Even though we're setting our own fairly short timeouts around the overall request, I've seen some strange behaviour where requests are hanging for a long time. I think there's still something else going on that I don't understand, but I expect addressing the two points above will be generally helpful anyway.
To Reproduce
For the TCP connection timeout, just run the tests. I'll supply a test for lazy DNS resolution timeouts in a separate PR.
Expected behavior
Ability to control timeouts for TCP connections and DNS resolution.
Environment
- OS: MacOS
- Rust version: rustc 1.65.0 (897e37553 2022-11-02)
Additional context
Solutions
The TCP connection timeout is simpler to solve (though I will admit took me a long time to find): we just need to set connect_timeout
in the right places. First, topic
doesn't respect connect_timeout
, which will be fixed by hyperium/tonic#1215. When that is merged, we can create our own connect_timeout
option on top of it in #38.
DNS resolution is harder. There are currently two options:
- Lazy resolution seems to be the default, but it also seems very hard to put a timeout around (at least, I can't think of a way!). It's possible to put an overall timeout around every request in the application, but this is 1. overly broad and 2. error-prone. It's very easy to forget or simply not know that it's needed ("why don't the other timeouts take care of it?").
-
Eager resolution has a timeout option. In practice, using this will probably mean doing DNS resolution on service startup, when the
LoadBalancedChannel
is created.

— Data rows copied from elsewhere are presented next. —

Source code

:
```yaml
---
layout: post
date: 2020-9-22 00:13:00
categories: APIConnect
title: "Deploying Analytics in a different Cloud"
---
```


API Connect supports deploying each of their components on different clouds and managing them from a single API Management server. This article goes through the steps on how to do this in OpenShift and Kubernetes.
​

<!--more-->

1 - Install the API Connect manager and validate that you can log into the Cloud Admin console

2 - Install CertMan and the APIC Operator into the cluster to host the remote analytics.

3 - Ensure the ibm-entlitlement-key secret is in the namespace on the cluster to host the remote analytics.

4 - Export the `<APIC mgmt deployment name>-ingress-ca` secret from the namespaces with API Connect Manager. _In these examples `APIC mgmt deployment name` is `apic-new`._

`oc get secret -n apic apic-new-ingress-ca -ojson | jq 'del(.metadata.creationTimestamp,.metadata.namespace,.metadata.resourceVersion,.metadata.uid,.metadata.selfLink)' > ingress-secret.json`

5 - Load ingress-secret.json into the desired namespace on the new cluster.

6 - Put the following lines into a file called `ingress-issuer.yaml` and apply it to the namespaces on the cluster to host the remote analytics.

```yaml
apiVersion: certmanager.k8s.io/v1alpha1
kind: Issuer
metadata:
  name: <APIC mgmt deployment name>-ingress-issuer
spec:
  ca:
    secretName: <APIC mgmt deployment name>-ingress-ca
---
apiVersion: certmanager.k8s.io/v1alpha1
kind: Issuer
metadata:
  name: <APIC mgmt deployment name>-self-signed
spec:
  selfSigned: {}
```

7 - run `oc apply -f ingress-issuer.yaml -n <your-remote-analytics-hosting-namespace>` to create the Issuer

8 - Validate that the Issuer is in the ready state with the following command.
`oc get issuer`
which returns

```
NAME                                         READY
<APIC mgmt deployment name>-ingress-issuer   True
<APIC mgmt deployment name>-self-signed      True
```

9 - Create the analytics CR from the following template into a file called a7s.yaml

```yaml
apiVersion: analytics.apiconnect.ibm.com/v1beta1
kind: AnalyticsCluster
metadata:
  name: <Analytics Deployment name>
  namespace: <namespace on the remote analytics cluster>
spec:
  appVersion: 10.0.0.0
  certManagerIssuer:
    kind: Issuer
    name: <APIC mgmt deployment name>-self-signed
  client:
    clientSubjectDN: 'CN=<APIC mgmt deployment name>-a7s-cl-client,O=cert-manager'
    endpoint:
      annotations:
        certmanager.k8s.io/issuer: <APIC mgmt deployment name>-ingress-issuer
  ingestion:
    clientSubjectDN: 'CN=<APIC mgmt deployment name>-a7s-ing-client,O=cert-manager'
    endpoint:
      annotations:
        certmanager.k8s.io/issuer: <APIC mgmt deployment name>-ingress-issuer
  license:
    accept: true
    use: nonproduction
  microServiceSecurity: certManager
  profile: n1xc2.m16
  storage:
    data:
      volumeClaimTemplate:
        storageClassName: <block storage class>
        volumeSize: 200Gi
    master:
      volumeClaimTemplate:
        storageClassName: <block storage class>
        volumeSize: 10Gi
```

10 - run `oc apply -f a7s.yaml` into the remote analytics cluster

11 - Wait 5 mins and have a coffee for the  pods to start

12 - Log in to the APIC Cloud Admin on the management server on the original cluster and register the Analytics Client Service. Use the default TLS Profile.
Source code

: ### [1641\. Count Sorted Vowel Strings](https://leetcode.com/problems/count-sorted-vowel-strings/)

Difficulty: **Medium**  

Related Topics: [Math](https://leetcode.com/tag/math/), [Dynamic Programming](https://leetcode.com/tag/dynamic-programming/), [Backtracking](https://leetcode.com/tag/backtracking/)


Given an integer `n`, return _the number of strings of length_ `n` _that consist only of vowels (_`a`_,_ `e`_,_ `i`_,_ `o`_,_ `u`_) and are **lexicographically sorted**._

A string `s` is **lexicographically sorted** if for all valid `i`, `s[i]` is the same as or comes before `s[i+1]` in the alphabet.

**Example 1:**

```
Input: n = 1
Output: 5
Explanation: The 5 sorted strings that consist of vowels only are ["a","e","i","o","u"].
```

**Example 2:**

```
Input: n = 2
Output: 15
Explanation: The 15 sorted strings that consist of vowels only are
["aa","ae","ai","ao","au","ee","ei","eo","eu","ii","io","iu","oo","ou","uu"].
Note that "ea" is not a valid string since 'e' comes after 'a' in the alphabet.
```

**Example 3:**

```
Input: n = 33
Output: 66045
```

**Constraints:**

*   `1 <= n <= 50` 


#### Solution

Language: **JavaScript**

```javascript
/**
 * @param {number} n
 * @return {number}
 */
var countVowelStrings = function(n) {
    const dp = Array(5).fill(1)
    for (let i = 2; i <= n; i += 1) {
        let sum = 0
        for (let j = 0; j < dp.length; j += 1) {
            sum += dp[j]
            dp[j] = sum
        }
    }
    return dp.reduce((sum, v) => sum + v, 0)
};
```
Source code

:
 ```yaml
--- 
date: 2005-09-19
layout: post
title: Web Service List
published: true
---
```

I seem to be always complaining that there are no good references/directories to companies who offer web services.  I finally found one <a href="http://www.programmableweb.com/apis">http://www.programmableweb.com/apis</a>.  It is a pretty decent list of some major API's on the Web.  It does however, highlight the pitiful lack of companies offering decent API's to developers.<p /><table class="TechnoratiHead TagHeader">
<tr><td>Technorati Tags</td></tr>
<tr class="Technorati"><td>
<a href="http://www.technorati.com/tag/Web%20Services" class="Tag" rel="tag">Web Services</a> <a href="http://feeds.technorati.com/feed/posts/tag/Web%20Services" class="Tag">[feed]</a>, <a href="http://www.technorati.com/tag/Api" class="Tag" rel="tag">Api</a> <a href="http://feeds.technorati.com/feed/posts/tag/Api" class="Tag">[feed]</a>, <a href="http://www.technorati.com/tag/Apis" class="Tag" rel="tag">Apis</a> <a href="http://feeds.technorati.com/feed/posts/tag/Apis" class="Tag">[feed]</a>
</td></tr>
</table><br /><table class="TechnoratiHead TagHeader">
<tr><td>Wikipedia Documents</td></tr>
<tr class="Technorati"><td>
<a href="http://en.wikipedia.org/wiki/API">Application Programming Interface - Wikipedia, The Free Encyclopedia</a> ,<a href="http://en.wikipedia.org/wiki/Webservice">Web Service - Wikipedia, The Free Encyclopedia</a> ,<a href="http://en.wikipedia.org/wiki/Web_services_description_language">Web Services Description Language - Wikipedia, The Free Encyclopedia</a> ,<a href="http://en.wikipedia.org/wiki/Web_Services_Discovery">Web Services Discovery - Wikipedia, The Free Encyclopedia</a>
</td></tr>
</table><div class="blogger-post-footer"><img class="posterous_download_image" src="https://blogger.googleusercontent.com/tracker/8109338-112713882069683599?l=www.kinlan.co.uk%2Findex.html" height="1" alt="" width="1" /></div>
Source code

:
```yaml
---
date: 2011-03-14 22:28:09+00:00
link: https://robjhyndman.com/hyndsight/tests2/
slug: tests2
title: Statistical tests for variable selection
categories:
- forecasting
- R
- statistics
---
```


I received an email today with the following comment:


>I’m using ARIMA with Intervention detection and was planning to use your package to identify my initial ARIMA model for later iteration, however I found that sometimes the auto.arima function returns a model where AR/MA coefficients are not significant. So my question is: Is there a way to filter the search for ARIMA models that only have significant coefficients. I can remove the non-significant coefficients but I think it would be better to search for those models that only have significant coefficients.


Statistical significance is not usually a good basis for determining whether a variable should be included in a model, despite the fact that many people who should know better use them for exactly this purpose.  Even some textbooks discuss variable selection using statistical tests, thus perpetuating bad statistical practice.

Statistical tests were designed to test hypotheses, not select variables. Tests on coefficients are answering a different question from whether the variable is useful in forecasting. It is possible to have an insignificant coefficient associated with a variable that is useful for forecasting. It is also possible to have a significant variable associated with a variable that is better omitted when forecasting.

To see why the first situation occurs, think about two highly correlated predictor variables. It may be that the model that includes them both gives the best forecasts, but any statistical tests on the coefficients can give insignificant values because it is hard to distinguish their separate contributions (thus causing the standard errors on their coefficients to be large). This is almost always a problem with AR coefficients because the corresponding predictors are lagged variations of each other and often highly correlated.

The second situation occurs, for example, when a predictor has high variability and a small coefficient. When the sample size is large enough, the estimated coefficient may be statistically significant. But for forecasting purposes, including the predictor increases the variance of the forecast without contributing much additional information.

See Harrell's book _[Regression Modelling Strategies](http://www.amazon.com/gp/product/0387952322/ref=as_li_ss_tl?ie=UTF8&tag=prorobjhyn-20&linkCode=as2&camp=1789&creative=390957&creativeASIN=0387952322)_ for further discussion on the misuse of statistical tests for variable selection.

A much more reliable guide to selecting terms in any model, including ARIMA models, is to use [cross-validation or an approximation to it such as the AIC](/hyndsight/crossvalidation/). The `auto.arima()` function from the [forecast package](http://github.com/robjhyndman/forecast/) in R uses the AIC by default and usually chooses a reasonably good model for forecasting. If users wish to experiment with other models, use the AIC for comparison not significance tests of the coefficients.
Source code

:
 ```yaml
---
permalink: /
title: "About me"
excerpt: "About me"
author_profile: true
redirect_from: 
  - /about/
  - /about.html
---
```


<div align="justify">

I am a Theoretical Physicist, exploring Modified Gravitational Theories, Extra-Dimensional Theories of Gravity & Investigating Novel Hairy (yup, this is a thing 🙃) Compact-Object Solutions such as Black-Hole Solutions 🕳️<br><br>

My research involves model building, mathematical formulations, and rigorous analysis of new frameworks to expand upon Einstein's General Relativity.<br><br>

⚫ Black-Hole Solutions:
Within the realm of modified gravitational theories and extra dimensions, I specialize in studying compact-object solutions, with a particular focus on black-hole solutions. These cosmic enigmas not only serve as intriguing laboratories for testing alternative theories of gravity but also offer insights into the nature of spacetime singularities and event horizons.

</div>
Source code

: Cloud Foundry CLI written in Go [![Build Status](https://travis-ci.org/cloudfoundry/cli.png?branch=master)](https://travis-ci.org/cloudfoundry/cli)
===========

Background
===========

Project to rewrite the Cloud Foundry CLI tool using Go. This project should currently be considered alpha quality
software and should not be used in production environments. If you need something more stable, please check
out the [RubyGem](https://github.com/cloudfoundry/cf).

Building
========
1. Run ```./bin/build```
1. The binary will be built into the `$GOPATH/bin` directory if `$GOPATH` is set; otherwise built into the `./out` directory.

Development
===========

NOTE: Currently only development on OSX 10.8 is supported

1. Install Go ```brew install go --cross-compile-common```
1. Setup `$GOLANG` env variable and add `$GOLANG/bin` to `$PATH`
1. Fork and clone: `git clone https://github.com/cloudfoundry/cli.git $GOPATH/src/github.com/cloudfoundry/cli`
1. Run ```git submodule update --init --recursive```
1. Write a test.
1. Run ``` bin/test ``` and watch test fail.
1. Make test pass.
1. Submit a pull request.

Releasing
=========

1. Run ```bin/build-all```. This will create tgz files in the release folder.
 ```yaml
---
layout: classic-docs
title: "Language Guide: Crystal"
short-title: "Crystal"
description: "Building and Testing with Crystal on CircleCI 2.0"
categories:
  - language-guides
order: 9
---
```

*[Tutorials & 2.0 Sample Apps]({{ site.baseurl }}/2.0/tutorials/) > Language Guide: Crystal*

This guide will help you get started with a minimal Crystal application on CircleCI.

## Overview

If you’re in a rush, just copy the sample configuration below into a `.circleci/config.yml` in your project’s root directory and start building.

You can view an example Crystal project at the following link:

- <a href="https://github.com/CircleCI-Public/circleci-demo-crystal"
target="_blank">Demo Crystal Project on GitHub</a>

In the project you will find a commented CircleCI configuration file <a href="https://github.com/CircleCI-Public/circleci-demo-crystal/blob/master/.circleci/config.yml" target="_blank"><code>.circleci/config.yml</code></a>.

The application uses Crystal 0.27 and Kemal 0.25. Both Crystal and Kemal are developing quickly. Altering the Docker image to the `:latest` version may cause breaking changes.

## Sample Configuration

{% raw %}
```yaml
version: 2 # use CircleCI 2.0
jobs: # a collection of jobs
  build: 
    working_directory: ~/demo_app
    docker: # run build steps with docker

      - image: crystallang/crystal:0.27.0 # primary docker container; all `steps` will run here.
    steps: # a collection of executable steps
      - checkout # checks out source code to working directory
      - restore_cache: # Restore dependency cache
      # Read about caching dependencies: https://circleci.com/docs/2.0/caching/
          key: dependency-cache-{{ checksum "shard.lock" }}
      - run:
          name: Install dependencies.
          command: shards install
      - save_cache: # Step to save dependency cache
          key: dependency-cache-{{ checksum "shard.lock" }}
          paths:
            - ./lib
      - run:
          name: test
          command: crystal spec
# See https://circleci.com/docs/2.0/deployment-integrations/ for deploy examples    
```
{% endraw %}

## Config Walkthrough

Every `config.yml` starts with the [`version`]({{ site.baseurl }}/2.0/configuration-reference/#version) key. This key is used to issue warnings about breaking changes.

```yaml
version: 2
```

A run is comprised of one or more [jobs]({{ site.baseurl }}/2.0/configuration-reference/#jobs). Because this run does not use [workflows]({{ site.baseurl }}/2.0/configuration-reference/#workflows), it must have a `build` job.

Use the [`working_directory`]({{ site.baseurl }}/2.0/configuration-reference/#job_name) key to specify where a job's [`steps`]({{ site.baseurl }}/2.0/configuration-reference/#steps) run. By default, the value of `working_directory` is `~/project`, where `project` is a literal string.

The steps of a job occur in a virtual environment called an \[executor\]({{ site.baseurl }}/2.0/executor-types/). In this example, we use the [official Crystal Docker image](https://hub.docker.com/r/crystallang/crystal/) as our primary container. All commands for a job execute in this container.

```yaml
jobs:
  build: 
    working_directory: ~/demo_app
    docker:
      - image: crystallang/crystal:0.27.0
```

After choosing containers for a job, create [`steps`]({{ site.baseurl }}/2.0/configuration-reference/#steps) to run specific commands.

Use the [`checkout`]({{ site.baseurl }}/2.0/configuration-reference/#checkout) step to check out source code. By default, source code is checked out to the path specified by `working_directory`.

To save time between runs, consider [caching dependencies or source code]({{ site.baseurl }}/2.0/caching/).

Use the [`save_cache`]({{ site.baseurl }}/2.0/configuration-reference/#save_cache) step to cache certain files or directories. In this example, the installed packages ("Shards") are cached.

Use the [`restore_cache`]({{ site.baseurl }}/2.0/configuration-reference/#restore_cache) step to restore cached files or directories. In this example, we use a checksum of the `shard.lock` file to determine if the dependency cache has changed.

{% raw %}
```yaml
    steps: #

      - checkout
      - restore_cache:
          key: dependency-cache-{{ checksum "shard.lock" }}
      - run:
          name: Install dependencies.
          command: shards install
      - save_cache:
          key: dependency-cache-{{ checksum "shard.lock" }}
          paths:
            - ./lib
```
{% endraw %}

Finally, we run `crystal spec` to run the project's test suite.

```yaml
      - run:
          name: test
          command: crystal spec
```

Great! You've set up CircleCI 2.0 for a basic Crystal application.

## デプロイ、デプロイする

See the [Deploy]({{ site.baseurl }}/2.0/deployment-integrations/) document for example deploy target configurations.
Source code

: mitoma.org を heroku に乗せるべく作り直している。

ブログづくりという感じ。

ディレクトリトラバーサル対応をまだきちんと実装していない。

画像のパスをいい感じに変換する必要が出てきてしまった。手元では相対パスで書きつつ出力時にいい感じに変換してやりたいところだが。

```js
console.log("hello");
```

This might be a good thing, preventing services from successfully starting when DNS would never resolve.
Of the two, I wonder if we should favour Eager resolution, and consider changing the default to this.
~However, we might want a third option: Active lazy resolution (for want of a better name). Lazy resolution is currently passive, as in it happens in the background on a schedule. It is never actively called in the request flow, which is why it's hard to put a timeout around. Instead, could we implement something which actively calls probe_once()
(with a timeout!) as part of the first request (or alternatively when GrpcServiceProbe.endpoints
is empty)? This could give us lazy DNS resolution, but with timeouts.~
Scratch that, I took a different approach: tower-rs/tower#715. EDIT: Nope, that hasn't worked out. Back to the drawing board.